I'm gonna go out on a big limb here and assume that you carry a firearm for your personal defense on a daily or near daily basis. Am I right? Good. Me too!
Carrying a concealed firearm is a significant responsibility, and it's essential that we continuously strive to improve our self-defense skills. In this installment, I wanted to pass along 5 of the most common mistakes I see among concealed carry holders out there. If you're new, please consider these tips to help improve your weapons handling skills. If you've been at it a while, maybe you can use this information to help out someone else on their journey.
So let's get to it!
Mistake 1: Poor Holster Selection
One of the most common mistakes concealed carry holders make is choosing the wrong holster. Often, aesthetics and fashion are prioritized over function. A poor holster can hinder your ability to draw your firearm quickly and efficiently, which can be a matter of life or death in a self-defense situation.

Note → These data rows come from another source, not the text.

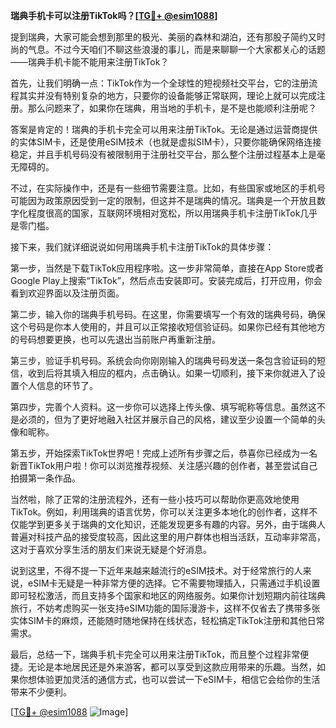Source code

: **瑞典手机卡可以注册TikTok吗？[[TG💪+ @esim1088](https://t.me/s/esim1088)]**

提到瑞典，大家可能会想到那里的极光、美丽的森林和湖泊，还有那股子简约又时尚的气息。不过今天咱们不聊这些浪漫的事儿，而是来聊聊一个大家都关心的话题——瑞典手机卡能不能用来注册TikTok？

首先，让我们明确一点：TikTok作为一个全球性的短视频社交平台，它的注册流程其实并没有特别复杂的地方，只要你的设备能够正常联网，理论上就可以完成注册。那么问题来了，如果你在瑞典，用当地的手机卡，是不是也能顺利注册呢？

答案是肯定的！瑞典的手机卡完全可以用来注册TikTok。无论是通过运营商提供的实体SIM卡，还是使用eSIM技术（也就是虚拟SIM卡），只要你能确保网络连接稳定，并且手机号码没有被限制用于注册社交平台，那么整个注册过程基本上是毫无障碍的。

不过，在实际操作中，还是有一些细节需要注意。比如，有些国家或地区的手机号可能因为政策原因受到一定的限制，但这并不是瑞典的情况。瑞典是一个开放且数字化程度很高的国家，互联网环境相对宽松，所以用瑞典手机卡注册TikTok几乎是零门槛。

接下来，我们就详细说说如何用瑞典手机卡注册TikTok的具体步骤：

第一步，当然是下载TikTok应用程序啦。这一步非常简单，直接在App Store或者Google Play上搜索“TikTok”，然后点击安装即可。安装完成后，打开应用，你会看到欢迎界面以及注册页面。

第二步，输入你的瑞典手机号码。在这里，你需要填写一个有效的瑞典号码，确保这个号码是你本人使用的，并且可以正常接收短信验证码。如果你已经有其他地方的号码想要更换，也可以先退出当前账户再重新注册。

第三步，验证手机号码。系统会向你刚刚输入的瑞典号码发送一条包含验证码的短信，收到后将其填入相应的框内，点击确认。如果一切顺利，接下来你就进入了设置个人信息的环节了。

第四步，完善个人资料。这一步你可以选择上传头像、填写昵称等信息。虽然这不是必须的，但为了更好地融入社区并展示自己的风格，建议至少设置一个简单的头像和昵称。

第五步，开始探索TikTok世界吧！完成上述所有步骤之后，恭喜你已经成为一名新晋TikTok用户啦！你可以浏览推荐视频、关注感兴趣的创作者，甚至尝试自己拍摄第一条作品。

当然啦，除了正常的注册流程外，还有一些小技巧可以帮助你更高效地使用TikTok。例如，利用瑞典的语言优势，你可以关注更多本地化的创作者，这样不仅能学到更多关于瑞典的文化知识，还能发现更多有趣的内容。另外，由于瑞典人普遍对科技产品的接受度较高，因此这里的用户群体也相当活跃，互动率非常高，这对于喜欢分享生活的朋友们来说无疑是个好消息。

说到这里，不得不提一下近年来越来越流行的eSIM技术。对于经常旅行的人来说，eSIM卡无疑是一种非常方便的选择。它不需要物理插入，只需通过手机设置即可轻松激活，而且支持多个国家和地区的网络服务。如果你计划短期内前往瑞典旅行，不妨考虑购买一张支持eSIM功能的国际漫游卡，这样不仅省去了携带多张实体SIM卡的麻烦，还能随时随地保持在线状态，轻松搞定TikTok注册和其他日常需求。

最后，总结一下，瑞典手机卡完全可以用来注册TikTok，而且整个过程非常便捷。无论是本地居民还是外来游客，都可以享受到这款应用带来的乐趣。当然，如果你想体验更加灵活的通信方式，也可以尝试一下eSIM卡，相信它会给你的生活带来不少便利。

[[TG💪+ @esim1088](https://t.me/s/esim1088) ![Image](https://i.postimg.cc/4NQfJmqS/Snipaste-2025-05-13-00-14-12.png)]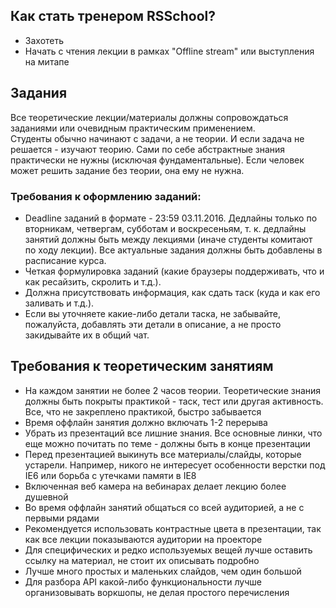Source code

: ## Как стать тренером RSSchool?
- Захотеть
- Начать с чтения лекции в рамках "Offline stream" или выступления на митапе 

## Задания
Все теоретические лекции/материалы должны сопровождаться заданиями или очевидным практическим применением.  
Студенты обычно начинают с задачи, а не теории. И если задача не решается - изучают теорию. Сами по себе абстрактные знания практически не нужны (исключая фундаментальные). Если человек может решить задание без теории, она ему не нужна.

### Требования к оформлению заданий:
- Deadline заданий в формате - 23:59 03.11.2016. Дедлайны только по вторникам, четвергам, субботам и воскресеньям, т. к. дедлайны занятий должны быть между лекциями (иначе студенты комитают по ходу лекции). Все актуальные задания должны быть добавлены в расписание курса.
- Четкая формулировка заданий (какие браузеры поддерживать, что и как ресайзить, скролить и т.д.). 
- Должна присутствовать информация, как сдать таск (куда и как его заливать и т.д.). 
- Если вы уточняете какие-либо детали таска, не забывайте, пожалуйста, добавлять эти детали в описание, а не просто закидывайте их в общий чат.

## Требования к теоретическим занятиям
- На каждом занятии не более 2 часов теории. Теоретические знания должны быть покрыты практикой -  таск, тест или другая активность. Все, что не закреплено практикой, быстро забывается
- Время оффлайн занятия должно включать 1-2 перерыва
- Убрать из презентаций все лишние знания. Все основные линки, что еще можно почитать по теме - должны быть в конце презентации 
- Перед презентацией выкинуть все материалы/слайды, которые устарели. Например, никого не интересует особенности верстки под IE6 или борьба с утечками памяти в IE8
- Включенная веб камера на вебинарах делает лекцию более душевной 
- Во время оффлайн занятий общаться со всей аудиторией, а не с первыми рядами
- Рекомендуется использовать контрастные цвета в презентации, так как все лекции показываются аудитории на проекторе
- Для специфических и редко используемых вещей лучше оставить ссылку на материал, не стоит их описывать подробно
- Лучше много простых и маленьких слайдов, чем один большой
- Для разбора API какой-либо функциональности лучше организовывать воркшопы, не делая простого перечисления

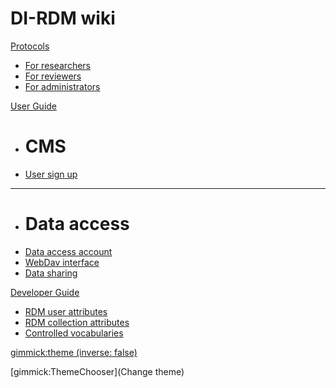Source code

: # DI-RDM wiki

[Protocols]()

  * [For researchers](protocols/researcher.md) 
  * [For reviewers](protocols/reviewer.md) 
  * [For administrators](protocols/administrator.md) 

[User Guide]()

  * # CMS 
  * [User sign up](guides/user_signup.md)
  - - - -
  * # Data access 
  * [Data access account](guides/data_access_account.md)
  * [WebDav interface](guides/webdav.md)
  * [Data sharing](guides/sharing.md)
 
[Developer Guide]()

  * [RDM user attributes](development/user_attributes.md)
  * [RDM collection attributes](development/collection_attributes.md)
  * [Controlled vocabularies](development/vocabularies.md)
  

[gimmick:theme (inverse: false)](simplex)

[gimmick:ThemeChooser](Change theme)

Invest time and effort in selecting a holster that's tailored to your firearm, body type, and daily activities. Consider factors like retention, comfort, and accessibility. Holsters that offer proper retention while still allowing for a swift and secure draw are essential. Finding the right holster for you is kinda like buying a car. You gotta take it for a test drive to see how it handles. I have a closet full of old holsters that I bought and tried before I settled on a couple of brands that worked for me. Here's a few I've had great experiences with:
When it comes to outside the waistband holsters (OWB), I'm a big fan of Safariland. They rugged, well-constructed, and can a take just about any beating you can dish out on them in your training. I run these on my gun belt when I'm teaching or training myself. They've never let me down.
I also like Bravo Concealment Holsters. This is Texas-based company that focuses on producing a great product at affordable prices and caring for their customers. I like both their OWB and IWB holsters. They also have accessories and attachments available so that you can customize your rig like you want it. Click here to check them out.
Mistake 2: Inadequate Training
Many concealed carry holders acquire their permit and weapon but fail to invest in ongoing training and practice. Inadequate training can result in a lack of readiness and proficiency when it matters most.
Regular training and practice are essential. Consider enrolling in good tactical firearms courses from professional instructors. Make sure you're getting good reps in during dry-fire practice as well as spending time at the range. If you're looking for ways to spice up your dry-fire sessions, make sure you're subscribed to the Pearl Snap Tactical Podcast where we discuss the topic of dry-fire regularly. You're sure to find some tips on how to make your dry-fire sessions fun and productive without it getting stale.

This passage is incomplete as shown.